UPDATE!!!
The latest versions of the CKSDev for SharePoint 2010 include an SPI for stubbing out a contextual web part! I highly recommend that anyone coding for SP2010 to install the CKS Dev Tools!
http://cksdev.codeplex.com/
I haven’t had much opportunity to work with SharePoint 2010 in the past few months. However, I did get to try out the MSDN walkthrough for creating a custom web part with contextual ribbon tab recently. You can find the article here: http://msdn.microsoft.com/en-us/library/ff407578.aspx
In a nutshell, what’s supposed to happen is when you click on the web part, there will be a custom tab that appears in the Ribbon. It all works great for the first instance of the custom web part you place onto a page, but if you try adding a second instance of the web part, your page blows up!

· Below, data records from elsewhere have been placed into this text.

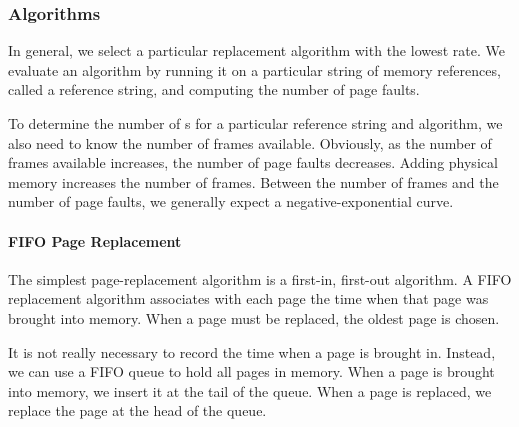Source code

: \subsubsection{Algorithms}\label{subsubsec:Page_Replacement_Algorithms}
In general, we select a particular replacement algorithm with the lowest  rate.
We evaluate an algorithm by running it on a particular string of memory references, called a reference string, and computing the number of page faults.

To determine the number of s for a particular reference string and  algorithm, we also need to know the number of frames available.
Obviously, as the number of frames available increases, the number of page faults decreases.
Adding physical memory increases the number of frames.
Between the number of frames and the number of page faults, we generally expect a negative-exponential curve.

\paragraph{FIFO Page Replacement}\label{par:FIFO_Page_Replacement}
The simplest page-replacement algorithm is a first-in, first-out algorithm.
A FIFO replacement algorithm associates with each page the time when that page was brought into memory.
When a page must be replaced, the oldest page is chosen.

It is not really necessary to record the time when a page is brought in.
Instead, we can use a FIFO queue to hold all pages in memory.
When a page is brought into memory, we insert it at the tail of the queue.
When a page is replaced, we replace the page at the head of the queue.



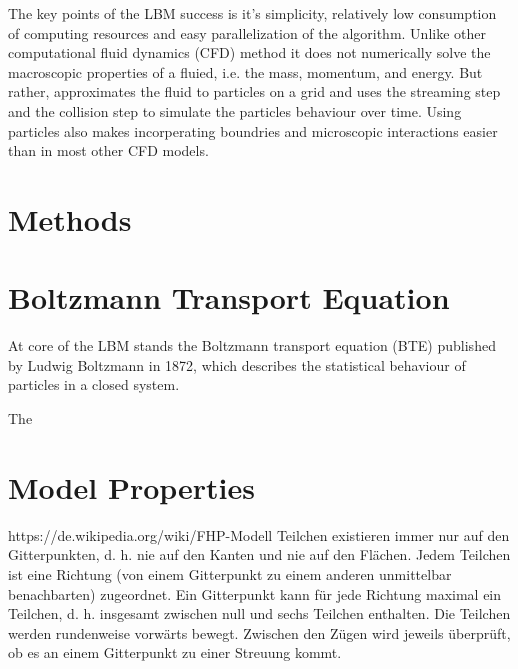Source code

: \documentclass[a4paper,11pt]{report}
\begin{document}
The key points of the LBM success is it's simplicity, relatively low consumption of computing resources and easy parallelization of the algorithm.
Unlike other computational fluid dynamics (CFD) method it does not numerically solve the macroscopic properties of a fluied, i.e. the mass, momentum, and energy.
But rather, approximates the fluid to particles on a grid and uses the streaming step and the collision step to simulate the particles behaviour over time.
Using particles also makes incorperating boundries and microscopic interactions easier than in most other CFD models.

\section{Methods}


\section{Boltzmann Transport Equation}
At core of the LBM stands the Boltzmann transport equation (BTE) published by Ludwig Boltzmann in 1872, which describes the statistical behaviour of particles in a closed system.


The


\section{Model Properties}
https://de.wikipedia.org/wiki/FHP-Modell
Teilchen existieren immer nur auf den Gitterpunkten, d. h. nie auf den Kanten und nie auf den Flächen.
Jedem Teilchen ist eine Richtung (von einem Gitterpunkt zu einem anderen unmittelbar benachbarten) zugeordnet.
Ein Gitterpunkt kann für jede Richtung maximal ein Teilchen, d. h. insgesamt zwischen null und sechs Teilchen enthalten.
Die Teilchen werden rundenweise vorwärts bewegt. Zwischen den Zügen wird jeweils überprüft, ob es an einem Gitterpunkt zu einer Streuung kommt.





% 
\end{document}
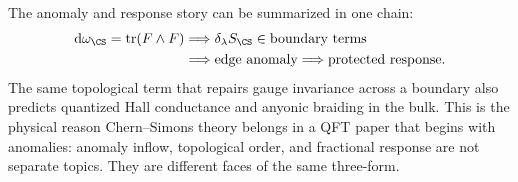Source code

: The anomaly and response story can be summarized in one chain:
\[
\begin{aligned}
  \dd\omega_{\CS}=\tr(F\wedge F)
  &\Longrightarrow
  \delta_\lambda S_{\CS}\in\text{boundary terms}
  \\
  &\Longrightarrow
  \text{edge anomaly}
  \Longrightarrow
  \text{protected response}.
\end{aligned}
\]
The same topological term that repairs gauge invariance across a boundary also predicts quantized Hall conductance and anyonic braiding in the bulk. This is the physical reason Chern--Simons theory belongs in a QFT paper that begins with anomalies: anomaly inflow, topological order, and fractional response are not separate topics. They are different faces of the same three-form.
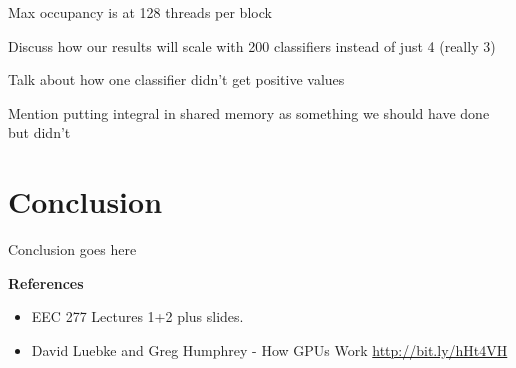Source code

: \documentclass[12pt] {article}
\begin{document}
Max occupancy is at 128 threads per block

Discuss how our results will scale with 200 classifiers instead of just 4 (really 3)

Talk about how one classifier didn't get positive values

Mention putting integral in shared memory as something we should have done but didn't

\section{Conclusion}
Conclusion goes here

\clearpage
\large \bf {References}
\medskip

\normalsize
\begin{itemize}
	
	\item EEC 277 Lectures 1+2 plus slides.
	
	\item David Luebke and Greg Humphrey - How GPUs Work \newline
	\url {http://bit.ly/hHt4VH}

\end{itemize}
\end{document}
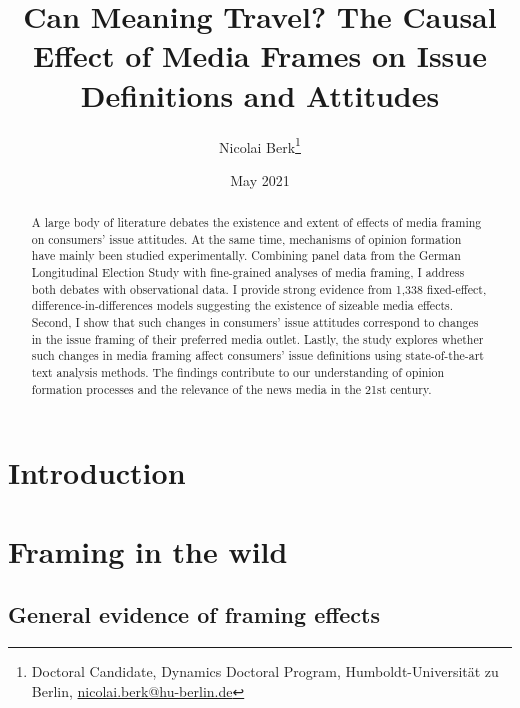 \documentclass{article}
\title{Can Meaning Travel? The Causal Effect of Media Frames on Issue Definitions and Attitudes}
\author{Nicolai Berk\footnote{Doctoral Candidate, Dynamics Doctoral Program, Humboldt-Universität zu Berlin, \href{mailto:nicolai.berk@hu-berlin.de}{nicolai.berk@hu-berlin.de}}}
\date{May 2021}
\begin{document}
\maketitle

\begin{abstract}
    A large body of literature debates the existence and extent of effects of media framing on consumers' issue attitudes. At the same time, mechanisms of opinion formation have mainly been studied experimentally. Combining panel data from the German Longitudinal Election Study with fine-grained analyses of media framing, I address both debates with observational data. I provide strong evidence from 1,338 fixed-effect, difference-in-differences models suggesting the existence of sizeable media effects. Second, I show that such changes in consumers' issue attitudes correspond to changes in the issue framing of their preferred media outlet. Lastly, the study explores whether such changes in media framing affect consumers' issue definitions using state-of-the-art text analysis methods. The findings contribute to our understanding of opinion formation processes and the relevance of the news media in the 21st century.
\end{abstract}


\section{Introduction}


\section{Framing in the wild}

\subsection{General evidence of framing effects}

\end{document}
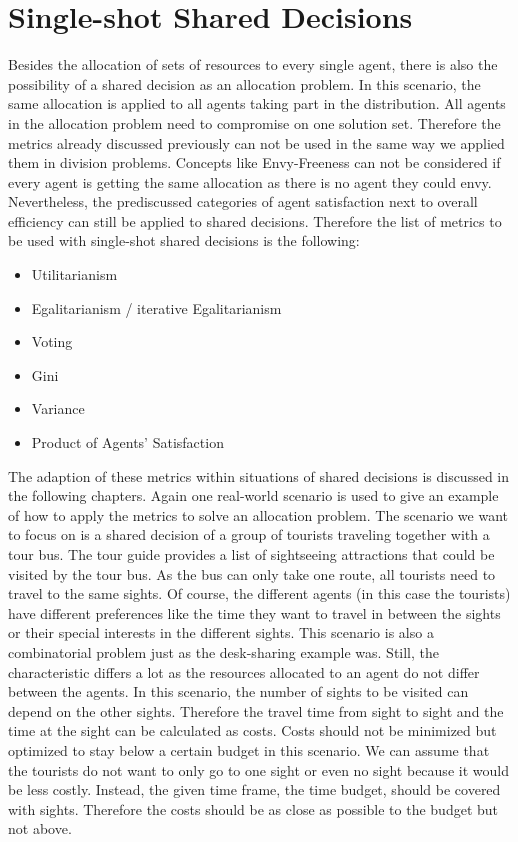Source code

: \documentclass[german, a4paper, 11pt, oneside]{scrbook}
\begin{document}
\section{Single-shot Shared Decisions}
Besides the allocation of sets of resources to every single agent, there is also the possibility of a shared decision as an allocation problem. In this scenario, the same allocation is applied to all agents taking part in the distribution. All agents in the allocation problem need to compromise on one solution set. Therefore the metrics already discussed previously can not be used in the same way we applied them in division problems. Concepts like Envy-Freeness can not be considered if every agent is getting the same allocation as there is no agent they could envy. Nevertheless, the prediscussed categories of agent satisfaction next to overall efficiency can still be applied to shared decisions. Therefore the list of metrics to be used with single-shot shared decisions is the following:
\begin{itemize}
  \item Utilitarianism
  \item Egalitarianism / iterative Egalitarianism
  \item Voting
\item Gini
\item Variance
\item Product of Agents' Satisfaction
\end{itemize}
The adaption of these metrics within situations of shared decisions is discussed in the following chapters. Again one real-world scenario is used to give an example of how to apply the metrics to solve an allocation problem. The scenario we want to focus on is a shared decision of a group of tourists traveling together with a tour bus. The tour guide provides a list of sightseeing attractions that could be visited by the tour bus. As the bus can only take one route, all tourists need to travel to the same sights. Of course, the different agents (in this case the tourists) have different preferences like the time they want to travel in between the sights or their special interests in the different sights. This scenario is also a combinatorial problem just as the desk-sharing example was. Still, the characteristic differs a lot as the resources allocated to an agent do not differ between the agents. In this scenario, the number of sights to be visited can depend on the other sights. Therefore the travel time from sight to sight and the time at the sight can be calculated as costs. Costs should not be minimized but optimized to stay below a certain budget in this scenario. We can assume that the tourists do not want to only go to one sight or even no sight because it would be less costly. Instead, the given time frame, the time budget, should be covered with sights. Therefore the costs should be as close as possible to the budget but not above.
\end{document}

You’ll get the following error:
Item has already been added. Key in dictionary: ‘Ribbon.CustomContextualTabGroup’ Key being added: ‘Ribbon.CustomContextualTabGroup’
:-/ … looks like there wasn’t much QA done for the walkthrough. Anyways, to make a short story shorter… I posted a question on the TechNet forums and Dallas Tester from MS did get back to me with a bunch of suggestions.
Here are the changes you can make to allow for multiple instances of the custom web part to appear on the page without everything blowing up.
Make the following modifications to the ContextualTabWebPart class.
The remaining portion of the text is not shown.